O POP tem como objetivo organizar o atendimento a familiares que buscam informações sobre pessoas desaparecidas ou corpos não identificados. O procedimento orienta como realizar a escuta, registrar informações e encaminhar dados que podem auxiliar na identificação humana.
Importância do Acolhimento
Quando uma família se dirige a uma unidade de medicina legal, é crucial que o primeiro atendimento seja acolhedor e eficiente. Vicente Luis Bacelar Barros, agente da PCi-MS que elaborou o procedimento, destaca que “tudo que a família quer é encontrar a pessoa. Ela quer colocar um ponto final, ter direito ao luto”. O POP busca garantir que informações essenciais, como características físicas, vestimentas e o último local onde a pessoa foi vista, sejam registradas de forma adequada.
Estrutura do Atendimento
O atendimento deve incluir:
- Características físicas da pessoa desaparecida
- Vestimentas
- Local e horário em que a pessoa foi vista pela última vez
- Fotografias
- Contatos de familiares
Esses dados são fundamentais para orientar novas consultas e evitar que informações importantes se percam ao longo do processo de busca.

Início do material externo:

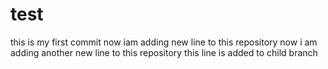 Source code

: # test
this is my first commit
now iam adding new line to this repository
now i am adding another new line to this repository
this line is added to child branch
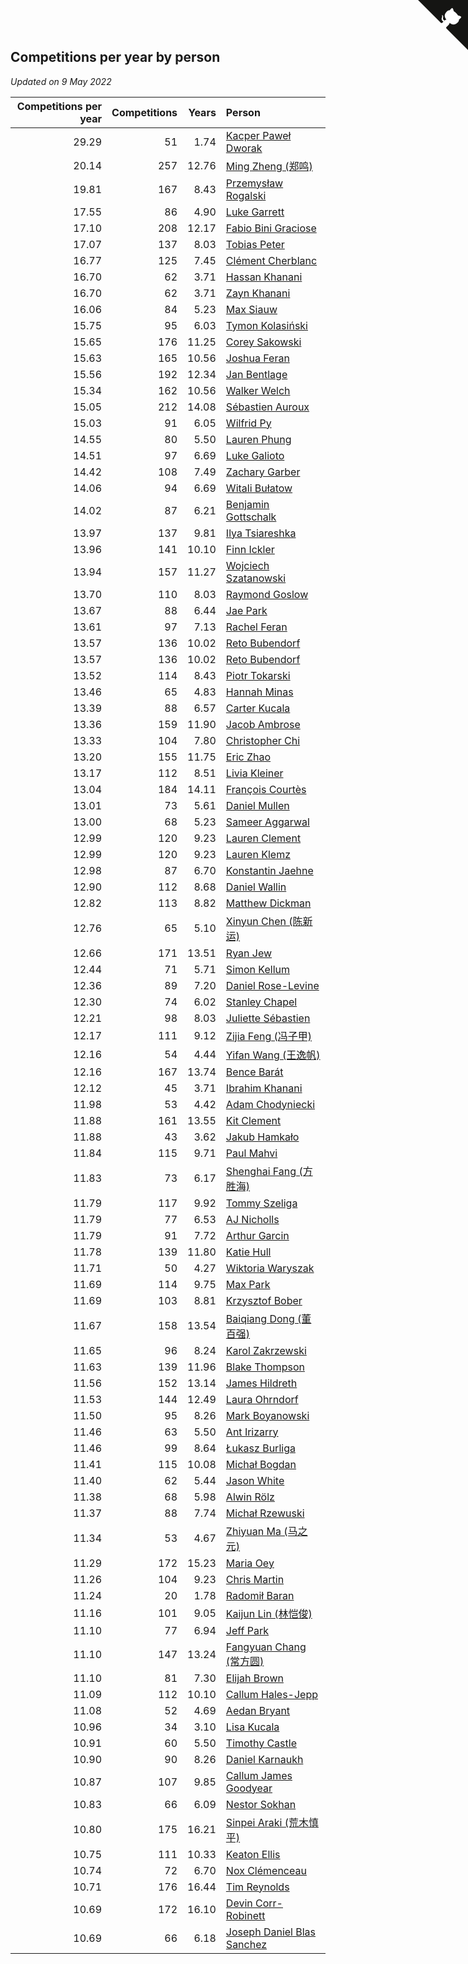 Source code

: ## Competitions per year by person

*Updated on  9 May 2022*

| Competitions per year | Competitions | Years | Person |
| ---: | ---: | ---: | :--- |
| 29.29 | 51 | 1.74 | [Kacper Paweł Dworak](https://www.worldcubeassociation.org/persons/2020DWOR01) |
| 20.14 | 257 | 12.76 | [Ming Zheng (郑鸣)](https://www.worldcubeassociation.org/persons/2009ZHEN11) |
| 19.81 | 167 | 8.43 | [Przemysław Rogalski](https://www.worldcubeassociation.org/persons/2013ROGA02) |
| 17.55 | 86 | 4.90 | [Luke Garrett](https://www.worldcubeassociation.org/persons/2017GARR05) |
| 17.10 | 208 | 12.17 | [Fabio Bini Graciose](https://www.worldcubeassociation.org/persons/2010GRAC02) |
| 17.07 | 137 | 8.03 | [Tobias Peter](https://www.worldcubeassociation.org/persons/2014PETE03) |
| 16.77 | 125 | 7.45 | [Clément Cherblanc](https://www.worldcubeassociation.org/persons/2014CHER05) |
| 16.70 | 62 | 3.71 | [Hassan Khanani](https://www.worldcubeassociation.org/persons/2018KHAN26) |
| 16.70 | 62 | 3.71 | [Zayn Khanani](https://www.worldcubeassociation.org/persons/2018KHAN28) |
| 16.06 | 84 | 5.23 | [Max Siauw](https://www.worldcubeassociation.org/persons/2017SIAU02) |
| 15.75 | 95 | 6.03 | [Tymon Kolasiński](https://www.worldcubeassociation.org/persons/2016KOLA02) |
| 15.65 | 176 | 11.25 | [Corey Sakowski](https://www.worldcubeassociation.org/persons/2011SAKO01) |
| 15.63 | 165 | 10.56 | [Joshua Feran](https://www.worldcubeassociation.org/persons/2011FERA01) |
| 15.56 | 192 | 12.34 | [Jan Bentlage](https://www.worldcubeassociation.org/persons/2010BENT01) |
| 15.34 | 162 | 10.56 | [Walker Welch](https://www.worldcubeassociation.org/persons/2011WELC01) |
| 15.05 | 212 | 14.08 | [Sébastien Auroux](https://www.worldcubeassociation.org/persons/2008AURO01) |
| 15.03 | 91 | 6.05 | [Wilfrid Py](https://www.worldcubeassociation.org/persons/2016PYWI01) |
| 14.55 | 80 | 5.50 | [Lauren Phung](https://www.worldcubeassociation.org/persons/2016PHUN02) |
| 14.51 | 97 | 6.69 | [Luke Galioto](https://www.worldcubeassociation.org/persons/2015GALI02) |
| 14.42 | 108 | 7.49 | [Zachary Garber](https://www.worldcubeassociation.org/persons/2014GARB01) |
| 14.06 | 94 | 6.69 | [Witali Bułatow](https://www.worldcubeassociation.org/persons/2015BUAT01) |
| 14.02 | 87 | 6.21 | [Benjamin Gottschalk](https://www.worldcubeassociation.org/persons/2016GOTT01) |
| 13.97 | 137 | 9.81 | [Ilya Tsiareshka](https://www.worldcubeassociation.org/persons/2012TERE01) |
| 13.96 | 141 | 10.10 | [Finn Ickler](https://www.worldcubeassociation.org/persons/2012ICKL01) |
| 13.94 | 157 | 11.27 | [Wojciech Szatanowski](https://www.worldcubeassociation.org/persons/2011SZAT01) |
| 13.70 | 110 | 8.03 | [Raymond Goslow](https://www.worldcubeassociation.org/persons/2014GOSL01) |
| 13.67 | 88 | 6.44 | [Jae Park](https://www.worldcubeassociation.org/persons/2015PARK24) |
| 13.61 | 97 | 7.13 | [Rachel Feran](https://www.worldcubeassociation.org/persons/2015FERA01) |
| 13.57 | 136 | 10.02 | [Reto Bubendorf](https://www.worldcubeassociation.org/persons/2012BUBE01) |
| 13.57 | 136 | 10.02 | [Reto Bubendorf](https://www.worldcubeassociation.org/persons/2012BUBE01) |
| 13.52 | 114 | 8.43 | [Piotr Tokarski](https://www.worldcubeassociation.org/persons/2013TOKA01) |
| 13.46 | 65 | 4.83 | [Hannah Minas](https://www.worldcubeassociation.org/persons/2017MINA04) |
| 13.39 | 88 | 6.57 | [Carter Kucala](https://www.worldcubeassociation.org/persons/2015KUCA01) |
| 13.36 | 159 | 11.90 | [Jacob Ambrose](https://www.worldcubeassociation.org/persons/2010AMBR01) |
| 13.33 | 104 | 7.80 | [Christopher Chi](https://www.worldcubeassociation.org/persons/2014CHIC01) |
| 13.20 | 155 | 11.75 | [Eric Zhao](https://www.worldcubeassociation.org/persons/2010ZHAO19) |
| 13.17 | 112 | 8.51 | [Livia Kleiner](https://www.worldcubeassociation.org/persons/2013KLEI03) |
| 13.04 | 184 | 14.11 | [François Courtès](https://www.worldcubeassociation.org/persons/2008COUR01) |
| 13.01 | 73 | 5.61 | [Daniel Mullen](https://www.worldcubeassociation.org/persons/2016MULL04) |
| 13.00 | 68 | 5.23 | [Sameer Aggarwal](https://www.worldcubeassociation.org/persons/2017AGGA01) |
| 12.99 | 120 | 9.23 | [Lauren Clement](https://www.worldcubeassociation.org/persons/2013KLEM01) |
| 12.99 | 120 | 9.23 | [Lauren Klemz](https://www.worldcubeassociation.org/persons/2013KLEM01) |
| 12.98 | 87 | 6.70 | [Konstantin Jaehne](https://www.worldcubeassociation.org/persons/2015JAEH01) |
| 12.90 | 112 | 8.68 | [Daniel Wallin](https://www.worldcubeassociation.org/persons/2013WALL03) |
| 12.82 | 113 | 8.82 | [Matthew Dickman](https://www.worldcubeassociation.org/persons/2013DICK01) |
| 12.76 | 65 | 5.10 | [Xinyun Chen (陈新运)](https://www.worldcubeassociation.org/persons/2017CHEN36) |
| 12.66 | 171 | 13.51 | [Ryan Jew](https://www.worldcubeassociation.org/persons/2008JEWR01) |
| 12.44 | 71 | 5.71 | [Simon Kellum](https://www.worldcubeassociation.org/persons/2016KELL12) |
| 12.36 | 89 | 7.20 | [Daniel Rose-Levine](https://www.worldcubeassociation.org/persons/2015ROSE01) |
| 12.30 | 74 | 6.02 | [Stanley Chapel](https://www.worldcubeassociation.org/persons/2016CHAP04) |
| 12.21 | 98 | 8.03 | [Juliette Sébastien](https://www.worldcubeassociation.org/persons/2014SEBA01) |
| 12.17 | 111 | 9.12 | [Zijia Feng (冯子甲)](https://www.worldcubeassociation.org/persons/2013FENG02) |
| 12.16 | 54 | 4.44 | [Yifan Wang (王逸帆)](https://www.worldcubeassociation.org/persons/2017WANY29) |
| 12.16 | 167 | 13.74 | [Bence Barát](https://www.worldcubeassociation.org/persons/2008BARA01) |
| 12.12 | 45 | 3.71 | [Ibrahim Khanani](https://www.worldcubeassociation.org/persons/2018KHAN27) |
| 11.98 | 53 | 4.42 | [Adam Chodyniecki](https://www.worldcubeassociation.org/persons/2017CHOD02) |
| 11.88 | 161 | 13.55 | [Kit Clement](https://www.worldcubeassociation.org/persons/2008CLEM01) |
| 11.88 | 43 | 3.62 | [Jakub Hamkało](https://www.worldcubeassociation.org/persons/2018HAMK01) |
| 11.84 | 115 | 9.71 | [Paul Mahvi](https://www.worldcubeassociation.org/persons/2012MAHV01) |
| 11.83 | 73 | 6.17 | [Shenghai Fang (方胜海)](https://www.worldcubeassociation.org/persons/2016FANG01) |
| 11.79 | 117 | 9.92 | [Tommy Szeliga](https://www.worldcubeassociation.org/persons/2012SZEL01) |
| 11.79 | 77 | 6.53 | [AJ Nicholls](https://www.worldcubeassociation.org/persons/2015NICH04) |
| 11.79 | 91 | 7.72 | [Arthur Garcin](https://www.worldcubeassociation.org/persons/2014GARC27) |
| 11.78 | 139 | 11.80 | [Katie Hull](https://www.worldcubeassociation.org/persons/2010HULL01) |
| 11.71 | 50 | 4.27 | [Wiktoria Waryszak](https://www.worldcubeassociation.org/persons/2018WARY01) |
| 11.69 | 114 | 9.75 | [Max Park](https://www.worldcubeassociation.org/persons/2012PARK03) |
| 11.69 | 103 | 8.81 | [Krzysztof Bober](https://www.worldcubeassociation.org/persons/2013BOBE01) |
| 11.67 | 158 | 13.54 | [Baiqiang Dong (董百强)](https://www.worldcubeassociation.org/persons/2008DONG06) |
| 11.65 | 96 | 8.24 | [Karol Zakrzewski](https://www.worldcubeassociation.org/persons/2014ZAKR01) |
| 11.63 | 139 | 11.96 | [Blake Thompson](https://www.worldcubeassociation.org/persons/2010THOM03) |
| 11.56 | 152 | 13.14 | [James Hildreth](https://www.worldcubeassociation.org/persons/2009HILD01) |
| 11.53 | 144 | 12.49 | [Laura Ohrndorf](https://www.worldcubeassociation.org/persons/2009OHRN01) |
| 11.50 | 95 | 8.26 | [Mark Boyanowski](https://www.worldcubeassociation.org/persons/2014BOYA01) |
| 11.46 | 63 | 5.50 | [Ant Irizarry](https://www.worldcubeassociation.org/persons/2016IRIZ02) |
| 11.46 | 99 | 8.64 | [Łukasz Burliga](https://www.worldcubeassociation.org/persons/2013BURL01) |
| 11.41 | 115 | 10.08 | [Michał Bogdan](https://www.worldcubeassociation.org/persons/2012BOGD01) |
| 11.40 | 62 | 5.44 | [Jason White](https://www.worldcubeassociation.org/persons/2016WHIT16) |
| 11.38 | 68 | 5.98 | [Alwin Rölz](https://www.worldcubeassociation.org/persons/2016ROLZ01) |
| 11.37 | 88 | 7.74 | [Michał Rzewuski](https://www.worldcubeassociation.org/persons/2014RZEW01) |
| 11.34 | 53 | 4.67 | [Zhiyuan Ma (马之元)](https://www.worldcubeassociation.org/persons/2017MAZH04) |
| 11.29 | 172 | 15.23 | [Maria Oey](https://www.worldcubeassociation.org/persons/2007OEYM01) |
| 11.26 | 104 | 9.23 | [Chris Martin](https://www.worldcubeassociation.org/persons/2013MART03) |
| 11.24 | 20 | 1.78 | [Radomił Baran](https://www.worldcubeassociation.org/persons/2020BARA02) |
| 11.16 | 101 | 9.05 | [Kaijun Lin (林恺俊)](https://www.worldcubeassociation.org/persons/2013LINK01) |
| 11.10 | 77 | 6.94 | [Jeff Park](https://www.worldcubeassociation.org/persons/2015PARK08) |
| 11.10 | 147 | 13.24 | [Fangyuan Chang (常方圆)](https://www.worldcubeassociation.org/persons/2009CHAN04) |
| 11.10 | 81 | 7.30 | [Elijah Brown](https://www.worldcubeassociation.org/persons/2015BROW03) |
| 11.09 | 112 | 10.10 | [Callum Hales-Jepp](https://www.worldcubeassociation.org/persons/2012HALE01) |
| 11.08 | 52 | 4.69 | [Aedan Bryant](https://www.worldcubeassociation.org/persons/2017BRYA06) |
| 10.96 | 34 | 3.10 | [Lisa Kucala](https://www.worldcubeassociation.org/persons/2019KUCA01) |
| 10.91 | 60 | 5.50 | [Timothy Castle](https://www.worldcubeassociation.org/persons/2016CAST48) |
| 10.90 | 90 | 8.26 | [Daniel Karnaukh](https://www.worldcubeassociation.org/persons/2014KARN02) |
| 10.87 | 107 | 9.85 | [Callum James Goodyear](https://www.worldcubeassociation.org/persons/2012GOOD02) |
| 10.83 | 66 | 6.09 | [Nestor Sokhan](https://www.worldcubeassociation.org/persons/2016SOKH01) |
| 10.80 | 175 | 16.21 | [Sinpei Araki (荒木慎平)](https://www.worldcubeassociation.org/persons/2006ARAK01) |
| 10.75 | 111 | 10.33 | [Keaton Ellis](https://www.worldcubeassociation.org/persons/2012ELLI01) |
| 10.74 | 72 | 6.70 | [Nox Clémenceau](https://www.worldcubeassociation.org/persons/2015CLEM03) |
| 10.71 | 176 | 16.44 | [Tim Reynolds](https://www.worldcubeassociation.org/persons/2005REYN01) |
| 10.69 | 172 | 16.10 | [Devin Corr-Robinett](https://www.worldcubeassociation.org/persons/2006CORR01) |
| 10.69 | 66 | 6.18 | [Joseph Daniel Blas Sanchez](https://www.worldcubeassociation.org/persons/2016SANC08) |


<a href="https://github.com/jonatanklosko/wca_statistics" class="github-corner" aria-label="View source on Github"><svg width="80" height="80" viewBox="0 0 250 250" style="fill:#151513; color:#fff; position: absolute; top: 0; border: 0; right: 0;" aria-hidden="true"><path d="M0,0 L115,115 L130,115 L142,142 L250,250 L250,0 Z"></path><path d="M128.3,109.0 C113.8,99.7 119.0,89.6 119.0,89.6 C122.0,82.7 120.5,78.6 120.5,78.6 C119.2,72.0 123.4,76.3 123.4,76.3 C127.3,80.9 125.5,87.3 125.5,87.3 C122.9,97.6 130.6,101.9 134.4,103.2" fill="currentColor" style="transform-origin: 130px 106px;" class="octo-arm"></path><path d="M115.0,115.0 C114.9,115.1 118.7,116.5 119.8,115.4 L133.7,101.6 C136.9,99.2 139.9,98.4 142.2,98.6 C133.8,88.0 127.5,74.4 143.8,58.0 C148.5,53.4 154.0,51.2 159.7,51.0 C160.3,49.4 163.2,43.6 171.4,40.1 C171.4,40.1 176.1,42.5 178.8,56.2 C183.1,58.6 187.2,61.8 190.9,65.4 C194.5,69.0 197.7,73.2 200.1,77.6 C213.8,80.2 216.3,84.9 216.3,84.9 C212.7,93.1 206.9,96.0 205.4,96.6 C205.1,102.4 203.0,107.8 198.3,112.5 C181.9,128.9 168.3,122.5 157.7,114.1 C157.9,116.9 156.7,120.9 152.7,124.9 L141.0,136.5 C139.8,137.7 141.6,141.9 141.8,141.8 Z" fill="currentColor" class="octo-body"></path></svg></a><style>.github-corner:hover .octo-arm{animation:octocat-wave 560ms ease-in-out}@keyframes octocat-wave{0%,100%{transform:rotate(0)}20%,60%{transform:rotate(-25deg)}40%,80%{transform:rotate(10deg)}}@media (max-width:500px){.github-corner:hover .octo-arm{animation:none}.github-corner .octo-arm{animation:octocat-wave 560ms ease-in-out}}</style>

Encaminhamentos Necessários
O POP também prevê a verificação da existência de boletim de ocorrência de desaparecimento. Caso o registro ainda não tenha sido feito, a família deve ser encaminhada à Polícia Civil. Além disso, pode haver orientação para a coleta de material biológico de familiares, que pode ser utilizado em exames de DNA para identificação.
Treinamento e Capacitação
Os servidores das unidades de medicina legal passarão por um treinamento online para aplicar o novo procedimento. A capacitação abordará:
- A escuta dos familiares
- O preenchimento dos registros
- O cuidado com a linguagem utilizada
- A necessidade de retorno sobre os encaminhamentos adotados
Alinhamento com Políticas Nacionais
O procedimento está alinhado à Política Nacional de Busca de Pessoas Desaparecidas, instituída pela Lei Federal nº 13.812/2019. Além disso, os registros devem observar a Lei Geral de Proteção de Dados Pessoais (LGPD), uma vez que envolvem informações sensíveis.
Impacto na Comunidade
Nelson Fermino Junior, coordenador-geral de Perícias da PCi-MS, enfatiza a importância da padronização: “O familiar que procura uma unidade de medicina legal precisa encontrar o mesmo padrão de orientação, esteja ele em Campo Grande ou em um Núcleo Regional”. A medida visa garantir que o primeiro atendimento não seja apenas uma resposta imediata, mas que preserve informações que podem ser úteis em processos de identificação humana.
Práticas já Adotadas
O POP formaliza práticas que já eram adotadas em alguns atendimentos, especialmente em Campo Grande. O trabalho colaborativo com a Polícia Civil e serviços de assistência social já permitiu localizar familiares de pessoas falecidas e auxiliar reencontros entre famílias e pessoas ainda vivas.
| Envolvidos | Data | Local | Órgão |
|---|---|---|---|
| Polícia Científica | 29 de maio de 2026 | Campo Grande | PCi-MS |
| IMOL | 29 de maio de 2026 | Campo Grande | IMOL |
| Núcleos Regionais | 29 de maio de 2026 | MS | PCi-MS |
Conclusão
A padronização do acolhimento a famílias de pessoas desaparecidas em Mato Grosso do Sul representa um avanço significativo na forma como a Polícia Científica lida com casos de desaparecimento. Com um atendimento mais organizado e humanizado, espera-se que as famílias encontrem as respostas que tanto buscam, contribuindo para um processo de luto mais digno e respeitoso.